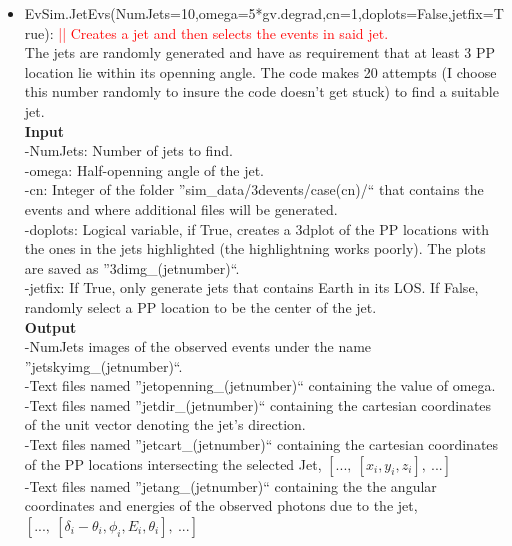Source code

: \documentclass[article, superscriptaddress, ctexart, nofootinbib]{revtex4}
\newcommand{\tcr}{\textcolor{red}}
\begin{document}
\begin{itemize}
 \item{EvSim.JetEvs(NumJets=10,omega=5*gv.degrad,cn=1,doplots=False,jetfix=True):   \tcr{|| Creates a jet and then selects the events in said jet.}} \\
 The jets are randomly generated and have as requirement that at least 3 PP location lie within its openning angle.
 The code makes 20 attempts (I choose this number randomly to insure the code doesn't get stuck) to find a suitable jet.\\
 {\bf{Input}}\\
 -NumJets: Number of jets to find.\\
 -omega: Half-openning angle of the jet.\\
 -cn: Integer of the folder ''sim\_data/3devents/case(cn)/`` that contains the events and where additional files will be generated.\\
 -doplots: Logical variable, if True, creates a 3dplot of the PP locations with the ones in the jets highlighted (the highlightning works poorly).
 The plots are saved as ''3dimg\_(jetnumber)``.\\
 -jetfix: If True, only generate jets that contains Earth in its LOS. If False, randomly select a PP location to be the center of the jet.\\
  {\bf{Output}}\\
 -NumJets images of the observed events under the name ''jetskyimg\_(jetnumber)``.\\
 -Text files named ''jetopenning\_(jetnumber)`` containing the value of omega.\\
 -Text files named ''jetdir\_(jetnumber)`` containing the cartesian coordinates of the unit vector denoting the jet's direction.\\
 -Text files named ''jetcart\_(jetnumber)`` containing the cartesian coordinates of the PP locations intersecting the selected Jet, $[...,~[x_i,y_i,z_i],~...]$\\
 -Text files named ''jetang\_(jetnumber)`` containing the  the angular coordinates and energies of the observed photons due to the jet, 
 $[...,~[\delta_i-\theta_i,\phi_i,E_i,\theta_i],~...]$\\
 

\end{itemize}
\end{document}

WHAT NEEDS TO BE DONE: Print exactly what appears from the first line of the listing above down to the line containing "-NumJets: Number of jets to find.\\", inclusive, and leave out all pictures.

RESULT:
Source code

: \documentclass[article, superscriptaddress, ctexart, nofootinbib]{revtex4}
\newcommand{\tcr}{\textcolor{red}}
\begin{document}
\begin{itemize}
 \item{EvSim.JetEvs(NumJets=10,omega=5*gv.degrad,cn=1,doplots=False,jetfix=True):   \tcr{|| Creates a jet and then selects the events in said jet.}} \\
 The jets are randomly generated and have as requirement that at least 3 PP location lie within its openning angle.
 The code makes 20 attempts (I choose this number randomly to insure the code doesn't get stuck) to find a suitable jet.\\
 {\bf{Input}}\\
 -NumJets: Number of jets to find.\\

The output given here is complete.